Curriculum changes on the way as part of Modernization
Curriculum changes on the way as part of Modernization
Undergraduates in CEE at Illinois will receive more instruction in computational and data management skills; technical communication; critical thinking and problem solving; and professional practice strengths due to curriculum changes being implemented over the next four academic years. The changes are designed to better position students as leaders in the civil and environmental engineering field who are capable of addressing society’s grand challenges.
The process of examining the curriculum began with a day-long faculty retreat last fall that was entirely curriculum-focused. Since then, CEE’s eight-member Curriculum Committee has been working on recommendations and an implementation plan using the ideas that came out of that retreat, a review of literature on undergraduate education, and consultation with external experts. Its charge was “to investigate what should be enhanced, maintained and/or de-emphasized in the current Illinois CEE undergraduate program in order to continue providing a top-notch education, enabling our graduates to become leaders in responding to current and future societal needs.”
“We’re a highly ranked department, so we’re doing something right,” said Professor John Popovics, who heads the Curriculum Committee. “What we do well is that we have a very fundamental and traditional set of courses that are established, rigorous and that impart a complete knowledge of the fundamentals. It forms the foundation for everything. This will be a process. We are not blowing up the curriculum; we are incrementally making changes in a staged structure.”
The initiative to modernize the curriculum goes hand-in-hand with CEE’s facilities Modernization Plan. The staged implementation was designed to save until last the curricular changes that require the new teaching facilities, scheduled to be completed in spring 2020.
“The new facilities will be critical for providing the environment for classes that are more hands-on and involve critical thinking and open-ended problems,” Popovics said.

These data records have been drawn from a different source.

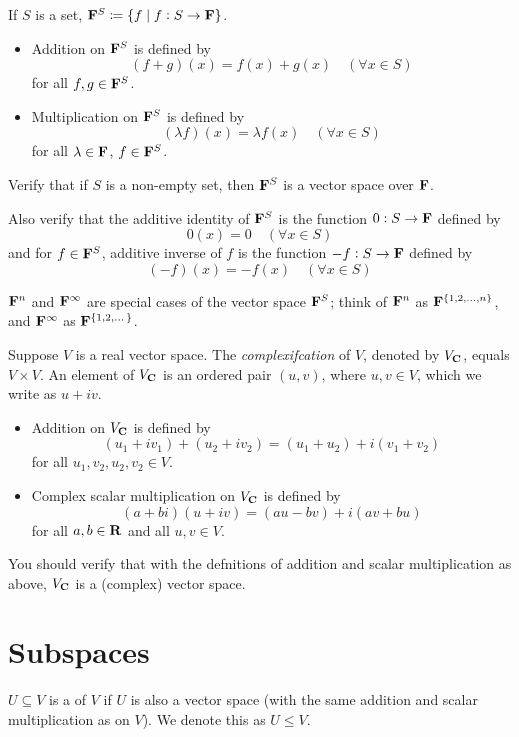 \begin{example}
If $S$ is a set, $\mathbf F^S\coloneqq\{f\mid f:S\to\mathbf F\}$.
\begin{itemize}
\item Addition on $\mathbf F^S$ is defined by 
\[(f+g)(x)=f(x)+g(x)\quad(\forall x\in S)\]
for all $f,g\in\mathbf F^S$.
\item Multiplication on $\mathbf F^S$ is defined by
\[(\lambda f)(x)=\lambda f(x)\quad(\forall x\in S)\]
for all $\lambda\in\mathbf F$, $f\in\mathbf F^S$.
\end{itemize}

Verify that if $S$ is a non-empty set, then $\mathbf F^S$ is a vector space over $\mathbf F$.

Also verify that the additive identity of $\mathbf F^S$ is the function $0:S\to\mathbf F$ defined by
\[0(x)=0\quad(\forall x\in S)\]
and for $f\in\mathbf F^S$, additive inverse of $f$ is the function $-f:S\to\mathbf F$ defined by
\[(-f)(x)=-f(x)\quad(\forall x\in S)\]
\end{example}

\begin{remark}
$\mathbf F^n$ and $\mathbf F^\infty$ are special cases of the vector space $\mathbf F^S$; think of $\mathbf F^n$ as $\mathbf F^{\{1,2,\dots,n\}}$, and $\mathbf F^\infty$ as $\mathbf F^{\{1,2,\dots\}}$.
\end{remark}

\begin{example}[Complexification]
Suppose $V$ is a real vector space. The \emph{complexifcation} of $V$, denoted by $V_\mathbf C$, equals $V\times V$. An element of $V_\mathbf C$ is an ordered pair $(u,v)$, where $u,v\in V$, which we write as $u+iv$.
\begin{itemize}
\item Addition on $V_\mathbf C$ is defined by
\[(u_1+iv_1)+(u_2+iv_2)=(u_1+u_2)+i(v_1+v_2)\]
for all $u_1,v_2,u_2,v_2\in V$.
\item Complex scalar multiplication on $V_\mathbf C$ is defined by
\[(a+bi)(u+iv)=(au-bv)+i(av+bu)\]
for all $a,b\in\mathbf R$ and all $u,v\in V$.
\end{itemize}
You should verify that with the defnitions of addition and scalar multiplication as above, $V_\mathbf C$ is a (complex) vector space.
\end{example}

\section{Subspaces}
\begin{definition}[Subspace]
$U\subseteq V$ is a  of $V$ if $U$ is also a vector space (with the same addition and scalar multiplication as on $V$). We denote this as $U\le V$.
\end{definition}

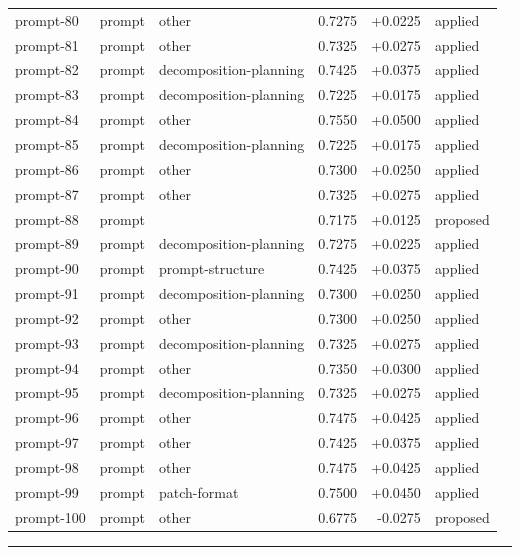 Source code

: \begin{center}
\begin{longtable}{llp{5.2cm}rrl}
prompt-80 & prompt & other & 0.7275 & +0.0225 & applied \\
prompt-81 & prompt & other & 0.7325 & +0.0275 & applied \\
prompt-82 & prompt & decomposition-planning & 0.7425 & +0.0375 & applied \\
prompt-83 & prompt & decomposition-planning & 0.7225 & +0.0175 & applied \\
prompt-84 & prompt & other & 0.7550 & +0.0500 & applied \\
prompt-85 & prompt & decomposition-planning & 0.7225 & +0.0175 & applied \\
prompt-86 & prompt & other & 0.7300 & +0.0250 & applied \\
prompt-87 & prompt & other & 0.7325 & +0.0275 & applied \\
prompt-88 & prompt &  & 0.7175 & +0.0125 & proposed \\
prompt-89 & prompt & decomposition-planning & 0.7275 & +0.0225 & applied \\
prompt-90 & prompt & prompt-structure & 0.7425 & +0.0375 & applied \\
prompt-91 & prompt & decomposition-planning & 0.7300 & +0.0250 & applied \\
prompt-92 & prompt & other & 0.7300 & +0.0250 & applied \\
prompt-93 & prompt & decomposition-planning & 0.7325 & +0.0275 & applied \\
prompt-94 & prompt & other & 0.7350 & +0.0300 & applied \\
prompt-95 & prompt & decomposition-planning & 0.7325 & +0.0275 & applied \\
prompt-96 & prompt & other & 0.7475 & +0.0425 & applied \\
prompt-97 & prompt & other & 0.7425 & +0.0375 & applied \\
prompt-98 & prompt & other & 0.7475 & +0.0425 & applied \\
prompt-99 & prompt & patch-format & 0.7500 & +0.0450 & applied \\
prompt-100 & prompt & other & 0.6775 & -0.0275 & proposed \\
\bottomrule\end{longtable}\end{center}
\par\bigskip\hrule\bigskip
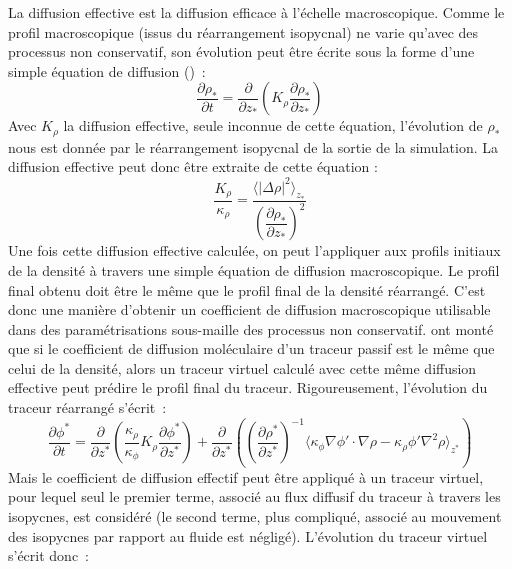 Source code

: \documentclass[a4paper,12pt]{article}
\begin{document}
        La diffusion effective est la diffusion efficace à l'échelle macroscopique. Comme le profil macroscopique (issus du réarrangement isopycnal) ne varie qu'avec des processus non conservatif, son évolution peut être écrite sous la forme d'une simple équation de diffusion (\citep{penney_diapycnal_2020-1}) : 
        \begin{equation}
            \label{rho*}
            \frac{\partial\rho_*}{\partial t}=\frac{\partial}{\partial z_*}(K_{\rho}\frac{\partial\rho_*}{\partial z_*})
        \end{equation}
        Avec $K_{\rho}$ la diffusion effective, seule inconnue de cette équation, l'évolution de $\rho_*$ nous est donnée par le réarrangement isopycnal de la sortie de la simulation. La diffusion effective peut donc être extraite de cette équation :
        \begin{equation}
            \label{Keff}
            \frac{K_{\rho}}{\kappa_{\rho}}=\frac{\langle\vert\Delta\rho\vert^2\rangle_{z_*}}{(\dfrac{\partial\rho_*}{\partial z_*})^2}
        \end{equation}
        Une fois cette diffusion effective calculée, on peut l'appliquer aux profils initiaux de la densité à travers une simple équation de diffusion macroscopique. Le profil final obtenu doit être le même que le profil final de la densité réarrangé. C'est donc une manière d'obtenir un coefficient de diffusion macroscopique utilisable dans des paramétrisations sous-maille des processus non conservatif. \cite{penney_diapycnal_2020} ont monté que si le coefficient de diffusion moléculaire d'un traceur passif est le même que celui de la densité, alors un traceur virtuel calculé avec cette même diffusion effective peut prédire le profil final du traceur. Rigoureusement, l'évolution du traceur réarrangé s'écrit : 
        \begin{equation}
           \frac{\partial\phi^*}{\partial t} = \frac{\partial}{\partial z^*} (\frac{\kappa_{\rho}}{\kappa_{\phi}}K_{\rho}\frac{\partial\phi^*}{\partial z^*}) + \frac{\partial}{\partial z^*} ((\frac{\partial\rho^*}{\partial z^*})^{-1} \langle\kappa_{\phi}\nabla\phi'\cdot \nabla\rho - \kappa_{\rho}\phi'\nabla^2\rho\rangle_{z^*})
        \end{equation}
        Mais le coefficient de diffusion effectif peut être appliqué à un traceur virtuel, pour lequel seul le premier terme, associé au flux diffusif du traceur à travers les isopycnes, est considéré (le second terme, plus compliqué, associé au mouvement des isopycnes par rapport au fluide est négligé). L'évolution du traceur virtuel s'écrit donc :
\end{document}
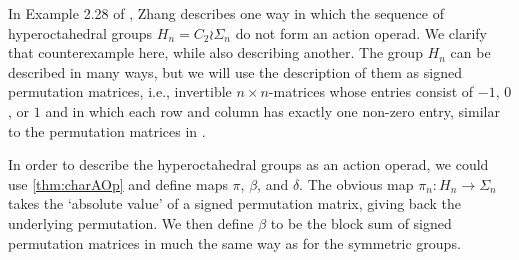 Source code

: \begin{nonex}\label{nonex:counterex2}
In Example 2.28 of \cite{zhang-grp}, Zhang describes one way in which the sequence of hyperoctahedral groups $H_n = C_2 \wr \Sigma_n$ do not form an action operad. We clarify that counterexample here, while also describing another. The group $H_n$ can be described in many ways, but we will use the description of them as signed permutation matrices, i.e., invertible $n \times n$-matrices whose entries consist of $-1$, $0$, or $1$ and in which each row and column has exactly one non-zero entry, similar to the permutation matrices in .

In order to describe the hyperoctahedral groups as an action operad, we could use \cref{thm:charAOp} and define maps $\pi$, $\beta$, and $\delta$. The obvious map $\pi_n \colon H_n \rightarrow \Sigma_n$ takes the `absolute value' of a signed permutation matrix, giving back the underlying permutation. We then define $\beta$ to be the block sum of signed permutation matrices in much the same way as for the symmetric groups.



\end{nonex}
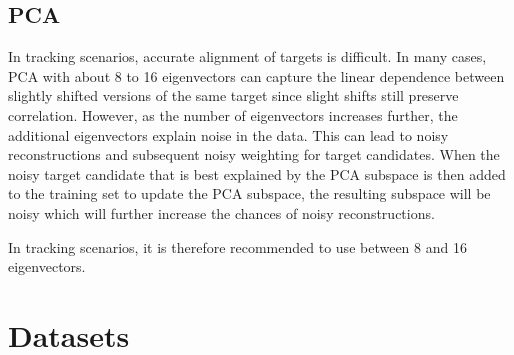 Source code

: \subsection{PCA}
In tracking scenarios, accurate alignment of targets is difficult.  In many cases, PCA with about 8 to 16 eigenvectors can capture the linear dependence between slightly shifted versions of the same target since slight shifts still preserve correlation.  However, as the number of eigenvectors increases further, the additional eigenvectors explain noise in the data.  This can lead to noisy reconstructions and subsequent noisy weighting for target candidates.  When the noisy target candidate that is best explained by the PCA subspace is then added to the training set to update the PCA subspace, the resulting subspace will be noisy which will further increase the chances of noisy reconstructions.  

In tracking scenarios, it is therefore recommended to use between 8 and 16 eigenvectors.

\appendix
\clearpage
\newpage
\section{Datasets}
\label{App:dataset_snapshots}

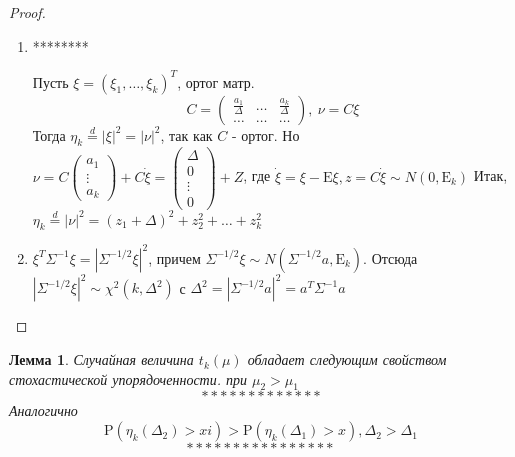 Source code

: \documentclass[12pt]{article}
\newtheorem{lemma}{Лемма}
\theoremstyle{basic_theorem}
\theoremstyle{name_theorem}
\def\E{
    \mathrm{E}
}
\def\P{
    \mathrm{P}
}
\begin{document}
\begin{proof}
    \begin{enumerate}
        \item ********
        
        Пусть $\xi=(\xi_1,\ldots, \xi_k)^T$, ортог матр.
        $$C=\begin{pmatrix}
            \frac{a_1}{\Delta}& \ldots& \frac{a_k}{\Delta} \\
            \ldots & \ldots &\ldots
        \end{pmatrix},\ \nu=C\xi$$
        Тогда $\eta_k\overset{d}{=}\left\lvert \xi \right\rvert ^2=\left\lvert \nu \right\rvert ^2$, так как $C$ - ортог.
        Но $\nu=C\begin{pmatrix}
            a_1 \\
            \vdots \\
            a_k
        \end{pmatrix} + C\dot{\xi}=\begin{pmatrix}
            \Delta \\
            0 \\
            \vdots \\
            0
        \end{pmatrix} + Z$, где $\dot{\xi}=\xi-\E\xi, z=C\dot{\xi}\sim N(0, \E_k)$
        Итак, $\eta_k\overset{d}{=}\left\lvert \nu \right\rvert ^2=(z_1+\Delta)^2+z_2^2+\ldots+z_k^2$
        \item $\xi^T\Sigma^{-1}\xi=\left\lvert \Sigma^{-1/2}\xi \right\rvert ^2$, причем $\Sigma^{-1/2}\xi\sim N(\Sigma^{-1/2}a, \E_k)$.
        Отсюда $\left\lvert \Sigma^{-1/2}\xi \right\rvert ^2\sim\chi^2(k,\Delta^2)$ с $\Delta^2=\left\lvert \Sigma^{-1/2}a \right\rvert ^2=a^T\Sigma^{-1}a$
    \end{enumerate}
\end{proof}
    \begin{lemma}
        Случайная величина $t_k(\mu)$ обладает следующим свойством стохастической упорядоченности.
        при $\mu_2>\mu_1$
        \begin{equation}
            *************
        \end{equation}
        Аналогично 
        \begin{equation}
            \P(\eta_k(\Delta_2)>xi) > \P(\eta_k(\Delta_1)>x), \Delta_2 > \Delta_1
        \end{equation}
        \begin{equation}
            ****************
        \end{equation}
    \end{lemma}
\end{document}
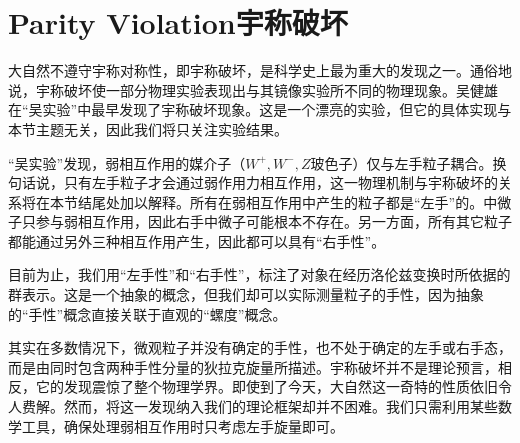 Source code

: \section[宇称破坏]{Parity Violation\quad 宇称破坏}\label{sec7.4}
\label{sec7.4}
大自然不遵守宇称对称性，即宇称破坏，是科学史上最为重大的发现之一。通俗地说，宇称破坏使一部分物理实验表现出与其镜像实验所不同的物理现象。吴健雄在“吴实验”中最早发现了宇称破坏现象。这是一个漂亮的实验，但它的具体实现与本节主题无关，因此我们将只关注实验结果。

“吴实验”发现，弱相互作用的媒介子（$W^+, W^-, Z$玻色子）仅与左手粒子耦合。换句话说，只有左手粒子才会通过弱作用力相互作用，这一物理机制与宇称破坏的关系将在本节结尾处加以解释。所有在弱相互作用中产生的粒子都是“左手”的。中微子只参与弱相互作用，因此右手中微子可能根本不存在。另一方面，所有其它粒子都能通过另外三种相互作用产生，因此都可以具有“右手性”。

目前为止，我们用“左手性”和“右手性”，标注了对象在经历洛伦兹变换时所依据的群表示。这是一个抽象的概念，但我们却可以实际测量粒子的手性，因为抽象的“手性”概念直接关联于直观的“螺度”概念。

其实在多数情况下，微观粒子并没有确定的手性，也不处于确定的左手或右手态，而是由同时包含两种手性分量的狄拉克旋量所描述。宇称破坏并不是理论预言，相反，它的发现震惊了整个物理学界。即使到了今天，大自然这一奇特的性质依旧令人费解。然而，将这一发现纳入我们的理论框架却并不困难。我们只需利用某些数学工具，确保处理弱相互作用时只考虑左手旋量即可。

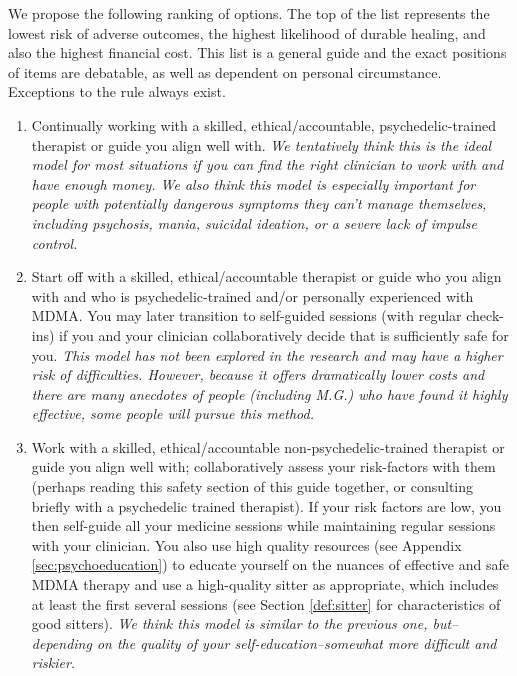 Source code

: \documentclass[12pt,letterpaper]{book}
\begin{document}
We propose the following ranking of options. The top of the list represents the lowest risk of adverse outcomes, the highest likelihood of durable healing, and also the highest financial cost. This list is a general guide and the exact positions of items are debatable, as well as dependent on personal circumstance. Exceptions to the rule always exist.
\begin{enumerate}
    \item Continually working with a skilled, ethical/accountable, psychedelic-trained therapist or guide you align well with. \textit{We tentatively think this is the ideal model for most situations if you can find the right clinician to work with and have enough money. We also think this model is especially important for people with potentially dangerous symptoms they can't manage themselves, including psychosis, mania, suicidal ideation, or a severe lack of impulse control.}
    \item Start off with a skilled, ethical/accountable therapist or guide who you align with and who is psychedelic-trained and/or personally experienced with MDMA. You may later transition to self-guided sessions (with regular check-ins) if you and your clinician collaboratively decide that is sufficiently safe for you. \textit{This model has not been explored in the research and may have a higher risk of difficulties. However, because it offers dramatically lower costs and there are many anecdotes of people (including M.G.) who have found it highly effective, some people will pursue this method.}
    \item Work with a skilled, ethical/accountable non-psychedelic-trained therapist or guide you align well with; collaboratively assess your risk-factors with them (perhaps reading this safety section of this guide together, or consulting briefly with a psychedelic trained therapist). If your risk factors are low, you then self-guide all your medicine sessions while maintaining regular sessions with your clinician. You also use high quality resources (see Appendix \ref{sec:psychoeducation}) to educate yourself on the nuances of effective and safe MDMA therapy and use a high-quality sitter as appropriate, which includes at least the first several sessions (see Section \ref{def:sitter} for characteristics of good sitters). \textit{We think this model is similar to the previous one, but–depending on the quality of your self-education–somewhat more difficult and riskier.}

\end{enumerate}
\end{document}
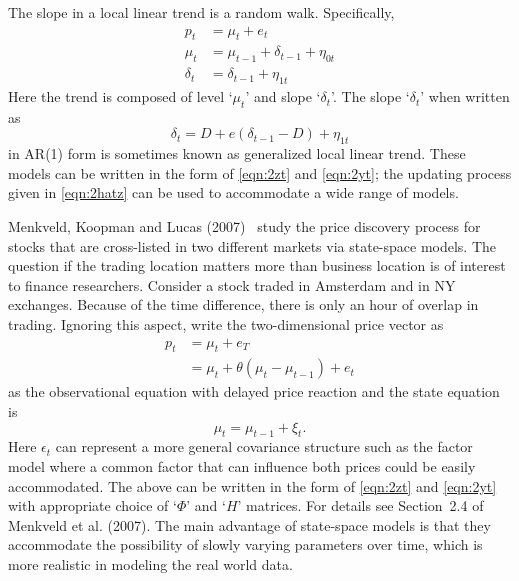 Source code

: \begin{ex}
The slope in a local linear trend is a random walk. Specifically,
	\begin{equation} \label{eqn:randomwalk}
	\begin{aligned}
	p_t&= \mu_t + e_t \\
	\mu_t&= \mu_{t-1} + \delta_{t-1} + \eta_{0t} \\
	\delta_t&= \delta_{t-1} + \eta_{1t}
	\end{aligned}
	\end{equation}
Here the trend is composed of level `$\mu_t$' and slope `$\delta_t$'. The slope `$\delta_t$' when written as 
	\begin{equation} \label{eqn:slopewritten}
	\delta_t= D+ e(\delta_{t-1} - D)+ \eta_{1t}
	\end{equation}
in AR(1) form is sometimes known as generalized local linear trend. These models can be written in the form of \eqref{eqn:2zt} and \eqref{eqn:2yt}; the updating process given in \eqref{eqn:2hatz} can be used to accommodate a wide range of models. \xqed
\end{ex}


\begin{ex}
Menkveld, Koopman and Lucas (2007)~\cite{menkkoop} study the price discovery process for stocks that are cross-listed in two different markets via state-space models. The question if the trading location matters more than business location is of interest to finance researchers. Consider a stock traded in Amsterdam and in NY exchanges. Because of the time difference, there is only an hour of overlap in trading. Ignoring this aspect, write the two-dimensional price vector as
	\begin{equation}
	\begin{aligned}
	p_t&= \mu_t + e_T \\
	&=\mu_t + \theta(\mu_t - \mu_{t-1}) + e_t
	\end{aligned}
	\end{equation}
as the observational equation with delayed price reaction and the state equation is
	\begin{equation}
	\mu_t= \mu_{t-1} + \xi_t.
	\end{equation}
Here $\epsilon_t$ can represent a more general covariance structure such as the factor model where a common factor that can influence both prices could be easily accommodated. The above can be written in the form of \eqref{eqn:2zt} and \eqref{eqn:2yt} with appropriate choice of `$\Phi$' and `$H$' matrices. For details see Section~2.4 of Menkveld et al. (2007)\cite{menkkoop}. The main advantage of state-space models is that they accommodate the possibility of slowly varying parameters over time, which is more realistic in modeling the real world data. \xqed
\end{ex}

In the meantime, CEE will begin working on improving instruction in the first identified skill set – computational and data management skills. The general approach with each skill set will be to develop a culture of cooperative education and student accountability by harmonizing content and expectations throughout all course levels. The curriculum will provide a flow of learning from freshman to senior years, including clear connections between early and advanced courses, between fundamentals and engineering applications, and between engineering analysis and design. Classes will include more project-based learning, hands-on experiences and the use of real-world problems to help students make connections between courses and their eventual professional goals. Students also will have opportunities for more interdisciplinary design and collaboration, as well as systems-level thinking.
The Curriculum Committee is a standing committee of the department. In addition to Popovics, members of the committee are Professor Tami Bond; Associate Professor Mani Golparvar-Fard; professors Youssef Hashash, James LaFave and Jeffery Roesler; Research Assistant Professor Arthur Schmidt; and Assistant Professor Ashlynn Stillwell.